= Input data =
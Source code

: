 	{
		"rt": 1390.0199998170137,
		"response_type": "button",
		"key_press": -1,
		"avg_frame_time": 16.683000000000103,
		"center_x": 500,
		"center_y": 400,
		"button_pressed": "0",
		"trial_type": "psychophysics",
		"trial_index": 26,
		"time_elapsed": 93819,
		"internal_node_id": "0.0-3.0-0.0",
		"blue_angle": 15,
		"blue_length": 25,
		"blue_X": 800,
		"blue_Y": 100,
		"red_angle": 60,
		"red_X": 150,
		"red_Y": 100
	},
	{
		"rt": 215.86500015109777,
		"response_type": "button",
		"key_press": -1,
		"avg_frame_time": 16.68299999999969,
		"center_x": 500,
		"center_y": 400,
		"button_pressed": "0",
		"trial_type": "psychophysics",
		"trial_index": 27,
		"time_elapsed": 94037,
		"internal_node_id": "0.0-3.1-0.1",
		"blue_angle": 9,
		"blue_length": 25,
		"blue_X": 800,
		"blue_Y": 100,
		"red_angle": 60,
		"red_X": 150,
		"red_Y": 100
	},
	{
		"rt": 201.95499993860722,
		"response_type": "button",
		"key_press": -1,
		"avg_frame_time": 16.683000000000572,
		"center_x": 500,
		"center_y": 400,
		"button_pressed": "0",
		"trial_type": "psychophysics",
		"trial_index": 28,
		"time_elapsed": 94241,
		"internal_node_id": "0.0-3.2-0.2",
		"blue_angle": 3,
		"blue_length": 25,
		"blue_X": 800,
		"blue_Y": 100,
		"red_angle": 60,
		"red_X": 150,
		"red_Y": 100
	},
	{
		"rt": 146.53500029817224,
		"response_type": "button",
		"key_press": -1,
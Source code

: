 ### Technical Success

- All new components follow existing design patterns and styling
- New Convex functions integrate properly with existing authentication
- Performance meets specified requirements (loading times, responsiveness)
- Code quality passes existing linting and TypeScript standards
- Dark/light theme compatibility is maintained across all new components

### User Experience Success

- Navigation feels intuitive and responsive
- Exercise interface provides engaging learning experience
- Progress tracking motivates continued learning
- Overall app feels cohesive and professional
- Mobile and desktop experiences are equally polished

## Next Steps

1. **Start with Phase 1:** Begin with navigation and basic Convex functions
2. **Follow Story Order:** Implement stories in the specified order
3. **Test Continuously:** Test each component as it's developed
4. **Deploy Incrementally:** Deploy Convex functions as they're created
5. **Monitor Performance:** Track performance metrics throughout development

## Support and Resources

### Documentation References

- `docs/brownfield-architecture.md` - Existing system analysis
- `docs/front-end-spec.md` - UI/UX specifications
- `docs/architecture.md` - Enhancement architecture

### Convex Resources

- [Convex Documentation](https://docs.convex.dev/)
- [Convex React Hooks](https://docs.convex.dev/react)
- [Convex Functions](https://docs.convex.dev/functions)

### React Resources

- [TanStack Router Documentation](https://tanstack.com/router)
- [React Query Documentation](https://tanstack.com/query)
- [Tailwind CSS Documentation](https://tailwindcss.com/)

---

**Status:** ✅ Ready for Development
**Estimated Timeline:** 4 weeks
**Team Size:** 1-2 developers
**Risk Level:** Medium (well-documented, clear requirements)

= What you will do =
Reproduce exactly, and only, the part of the listing above that begins at the line with "- Performance meets" and goes on through the line with "3. **Test Continuously:**".

= Task result =
- Performance meets specified requirements (loading times, responsiveness)
- Code quality passes existing linting and TypeScript standards
- Dark/light theme compatibility is maintained across all new components

### User Experience Success

- Navigation feels intuitive and responsive
- Exercise interface provides engaging learning experience
- Progress tracking motivates continued learning
- Overall app feels cohesive and professional
- Mobile and desktop experiences are equally polished

## Next Steps

1. **Start with Phase 1:** Begin with navigation and basic Convex functions
2. **Follow Story Order:** Implement stories in the specified order
3. **Test Continuously:** Test each component as it's developed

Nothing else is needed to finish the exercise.